Long service leave is an entitlement regulated by each of the states and territories in Australia. Our previous articles explained the long service leave entitlements in each state and territory, as well as how extraterritorial service is recognised for the purposes of calculating long service leave. This article provides an update on the position in QLD, VIC and NSW.
In Queensland, an employee must complete 10 years of continuous service ‘with the same employer’ in order to be entitled to take long service leave. Continuous service, for the purposes of the Industrial Relations Act 2016 (QLD), includes any work performed for the same employer, whether wholly in the state of Queensland, or for extraterritorial service – ‘partly in and partly outside the State’.

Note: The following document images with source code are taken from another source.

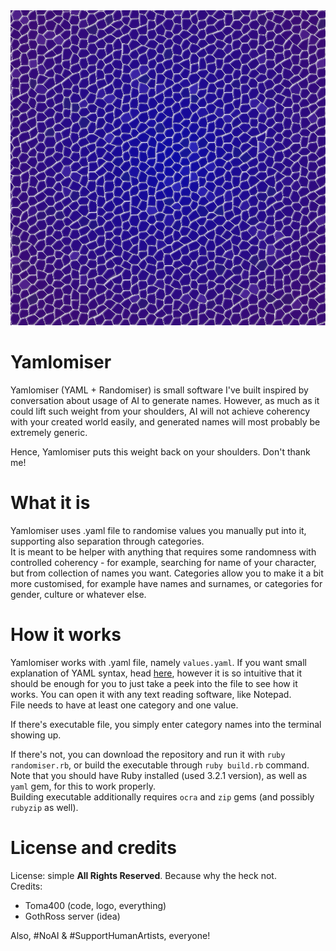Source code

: <center><img src="build/rand.png"></center>

# Yamlomiser
Yamlomiser (YAML + Randomiser) is small software I've built inspired by conversation
about usage of AI to generate names. However, as much as it could lift such weight
from your shoulders, AI will not achieve coherency with your created world easily, and
generated names will most probably be extremely generic.

Hence, Yamlomiser puts this weight back on your shoulders. Don't thank me!

# What it is
Yamlomiser uses .yaml file to randomise values you manually put into it, supporting
also separation through categories.  
It is meant to be helper with anything that requires some randomness with controlled coherency - for example,
searching for name of your character, but from collection of names you want. Categories allow you
to make it a bit more customised, for example have names and surnames, or categories for gender, culture or
whatever else.

# How it works
Yamlomiser works with .yaml file, namely `values.yaml`. If you want small explanation
of YAML syntax, head [here](https://docs.ansible.com/ansible/latest/reference_appendices/YAMLSyntax.html),
however it is so intuitive that it should be enough for you to just take a peek into
the file to see how it works. You can open it with any text reading software, like Notepad.  
File needs to have at least one category and one value.

If there's executable file, you simply enter category names into the terminal showing up.

If there's not, you can download the repository and run it with `ruby randomiser.rb`, or build the executable
through `ruby build.rb` command. Note that you should have Ruby installed (used 3.2.1 version),
as well as `yaml` gem, for this to work properly.  
Building executable additionally requires `ocra` and `zip` gems (and possibly `rubyzip` as well).

# License and credits
License: simple **All Rights Reserved**. Because why the heck not.  
Credits:
- Toma400 (code, logo, everything)
- GothRoss server (idea)

Also, \#NoAI & \#SupportHumanArtists, everyone!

In a recent decision (Infosys Technologies Ltd v Fox [2025] QCA 045), the Queensland Court of Appeal has upheld the Queensland Industrial Relations Commission’s (QIRC’s) decision regarding an employee of Infosys Technologies Limited, who commenced employment with Infosys in 2012 in India, completed a period of service in Victoria and completed just 18 days of continuous service in Queensland, whilst serving out his notice period. The QIRC determined that despite only completing 18 days of his employment in Queensland, with the balance in Victoria and India, this was sufficient to constitute service that was ‘partly in and partly outside the State’, which meant he qualified for a long service leave payment on termination of his employment in Queensland.
Infosys sought special leave to appeal the Court of Appeal’s decision; however, special leave was refused as the High Court found Infosys had insufficient prospects of success on appeal.

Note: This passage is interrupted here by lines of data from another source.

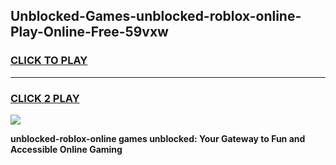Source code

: 
## Unblocked-Games-unblocked-roblox-online-Play-Online-Free-59vxw
<h3>
<a href="https://premium76.site?title=unblocked-roblox-online&ref=26A">CLICK TO PLAY</a></h3>
<hr>

<h3>
<a href="https://premium76.site?title=unblocked-roblox-online&ref=26A">CLICK 2 PLAY</a>
  
</h3>

<a href="https://premium76.site?title=unblocked-roblox-online&ref=26A"><img src="https://clearcache.store/games.png"></a>


**unblocked-roblox-online games unblocked: Your Gateway to Fun and Accessible Online Gaming**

In our previous article, we considered the position in Victoria in relation to the recognition of extraterritorial service, after a landmark decision by the Victorian Court of Appeal (Infosys Technologies Ltd (ACN 090 591 209) v State of Victoria [2021] VSCA 219).
In a contrasting position to that in Queensland, the Victorian Court of Appeal held that it wasn’t sufficient that some service is outside the State – there must also be a connection between a period of continuous service and Victoria, at the time the service is undertaken. As a result, in that decision, Infosys did not have an obligation to pay the applicant employees long service leave, as their overseas service did not count for the purposes of the Long Service Leave Act 2018 (VIC).
The position in New South Wales regarding extraterritorial service is now similar to that in Victoria. In New South Wales, pursuant to the Court of Appeal’s decision in Wipro Limited v State of New South Wales [2022] NSWCA 265, the entirety of an employee’s service, both inside and outside of NSW, must have a substantial connection to NSW to count towards continuous service for the purposes of the Long Service Leave Act 1955 (NSW).
In that case, an employee who had worked for Wipro Ltd (Wipro) for six years in India and then nearly five years in NSW pursuant to a deputation agreement, was held to not be entitled to long service leave on termination of employment. The Court held that his period of service in India was a distinct period which was not “substantially connected” to NSW, and therefore Wipro did not have an obligation to pay any long service leave on termination of employment.
Employers who employ employees across jurisdictions should be aware of the differing interpretations of continuous service, and how extraterritorial service is considered, for the purposes of calculating long service leave entitlements.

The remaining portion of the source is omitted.